- [Activity]:
Within the entries below, every line containing "block" is to be copied.

□ □ □ □ □ □ □

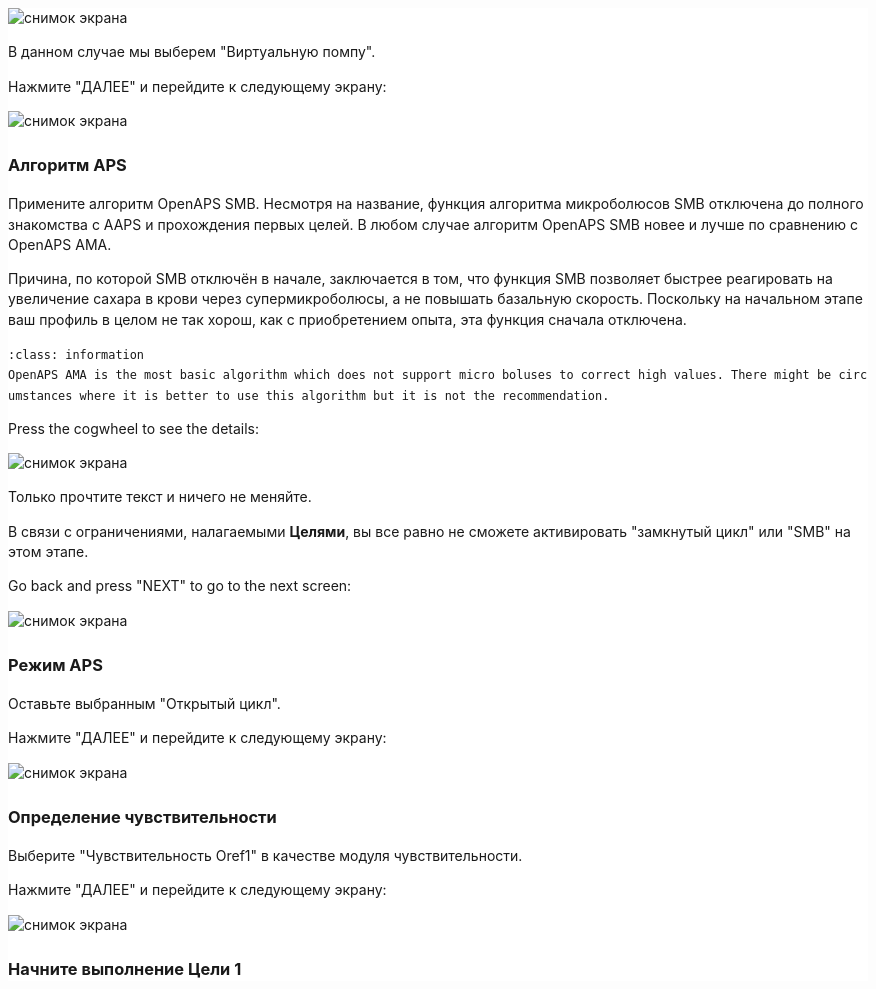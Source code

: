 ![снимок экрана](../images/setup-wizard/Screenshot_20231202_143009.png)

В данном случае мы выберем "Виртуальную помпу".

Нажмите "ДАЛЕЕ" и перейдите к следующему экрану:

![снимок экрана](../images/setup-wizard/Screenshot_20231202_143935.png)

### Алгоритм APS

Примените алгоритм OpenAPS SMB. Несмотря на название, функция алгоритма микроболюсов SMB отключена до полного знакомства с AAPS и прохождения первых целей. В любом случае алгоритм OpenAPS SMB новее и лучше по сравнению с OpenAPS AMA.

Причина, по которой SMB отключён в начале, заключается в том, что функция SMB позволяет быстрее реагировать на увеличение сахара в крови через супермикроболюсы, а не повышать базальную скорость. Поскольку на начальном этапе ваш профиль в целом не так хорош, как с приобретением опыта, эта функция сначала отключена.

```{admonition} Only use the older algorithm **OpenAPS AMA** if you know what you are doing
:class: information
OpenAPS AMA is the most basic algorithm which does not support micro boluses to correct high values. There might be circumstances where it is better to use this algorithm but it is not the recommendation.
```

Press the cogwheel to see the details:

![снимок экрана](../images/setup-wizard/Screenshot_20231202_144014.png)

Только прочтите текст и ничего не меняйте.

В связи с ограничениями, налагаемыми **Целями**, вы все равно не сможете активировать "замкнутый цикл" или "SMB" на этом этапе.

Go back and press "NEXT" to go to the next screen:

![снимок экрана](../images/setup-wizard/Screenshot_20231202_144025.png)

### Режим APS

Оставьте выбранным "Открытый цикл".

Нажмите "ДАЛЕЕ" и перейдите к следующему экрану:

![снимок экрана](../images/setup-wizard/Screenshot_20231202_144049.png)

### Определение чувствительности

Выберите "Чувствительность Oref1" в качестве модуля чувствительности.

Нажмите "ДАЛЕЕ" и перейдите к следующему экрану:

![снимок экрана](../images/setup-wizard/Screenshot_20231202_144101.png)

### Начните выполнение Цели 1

□ □ □ □ □ □ □

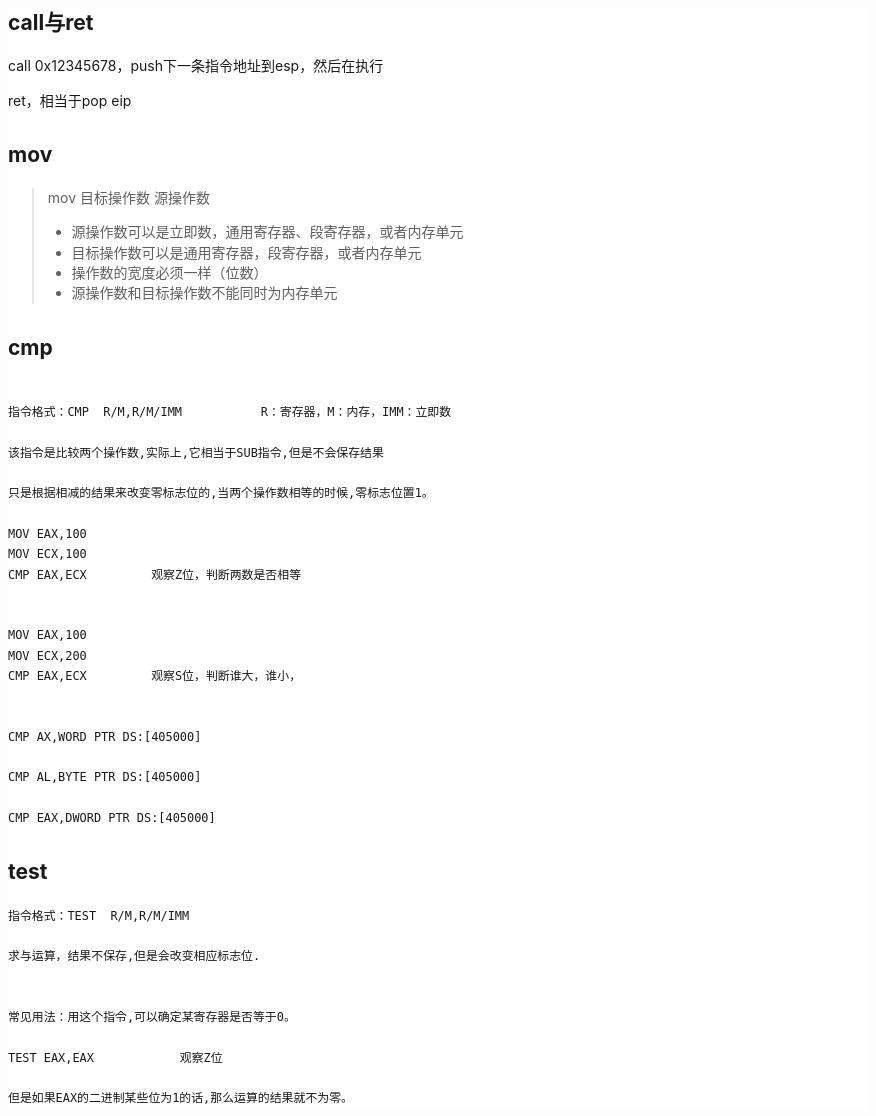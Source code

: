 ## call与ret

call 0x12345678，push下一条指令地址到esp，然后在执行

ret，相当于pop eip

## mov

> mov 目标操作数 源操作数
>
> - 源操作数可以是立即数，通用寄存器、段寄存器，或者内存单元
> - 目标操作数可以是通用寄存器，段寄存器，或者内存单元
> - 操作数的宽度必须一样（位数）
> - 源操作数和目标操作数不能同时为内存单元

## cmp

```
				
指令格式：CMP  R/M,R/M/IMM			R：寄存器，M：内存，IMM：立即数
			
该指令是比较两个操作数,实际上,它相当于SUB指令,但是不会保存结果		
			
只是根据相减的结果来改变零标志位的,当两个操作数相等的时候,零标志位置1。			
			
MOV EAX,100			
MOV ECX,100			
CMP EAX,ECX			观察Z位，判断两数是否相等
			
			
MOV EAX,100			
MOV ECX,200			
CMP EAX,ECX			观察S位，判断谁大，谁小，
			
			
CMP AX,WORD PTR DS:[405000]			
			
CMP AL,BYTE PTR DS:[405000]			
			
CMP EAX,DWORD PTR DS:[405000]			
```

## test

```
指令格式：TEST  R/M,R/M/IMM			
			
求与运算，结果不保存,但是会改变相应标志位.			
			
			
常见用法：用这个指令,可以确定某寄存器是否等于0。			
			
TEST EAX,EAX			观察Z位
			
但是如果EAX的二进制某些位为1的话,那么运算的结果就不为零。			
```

□ □ □ □ □ □ □

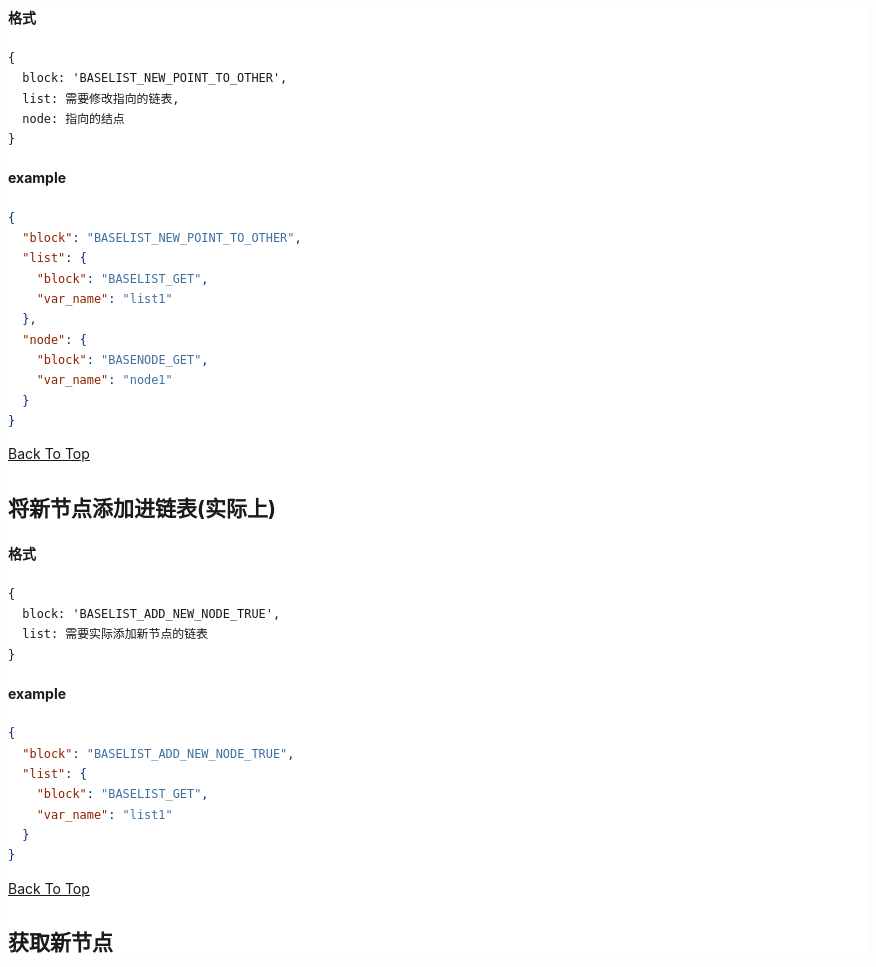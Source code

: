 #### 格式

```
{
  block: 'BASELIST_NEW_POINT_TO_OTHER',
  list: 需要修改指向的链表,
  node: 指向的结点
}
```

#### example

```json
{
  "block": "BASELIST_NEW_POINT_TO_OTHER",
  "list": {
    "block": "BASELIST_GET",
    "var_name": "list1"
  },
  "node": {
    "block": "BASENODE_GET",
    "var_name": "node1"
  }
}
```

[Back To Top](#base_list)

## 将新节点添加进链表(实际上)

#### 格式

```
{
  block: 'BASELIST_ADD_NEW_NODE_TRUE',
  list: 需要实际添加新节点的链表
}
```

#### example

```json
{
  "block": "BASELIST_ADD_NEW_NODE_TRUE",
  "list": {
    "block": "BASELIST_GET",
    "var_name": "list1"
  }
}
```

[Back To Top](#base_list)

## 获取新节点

□ □ □ □ □ □ □

- [Solved exercise]:
  block: 'BASELIST_NEW_POINT_TO_OTHER',
  "block": "BASELIST_NEW_POINT_TO_OTHER",
    "block": "BASELIST_GET",
    "block": "BASENODE_GET",
  block: 'BASELIST_ADD_NEW_NODE_TRUE',
  "block": "BASELIST_ADD_NEW_NODE_TRUE",
    "block": "BASELIST_GET",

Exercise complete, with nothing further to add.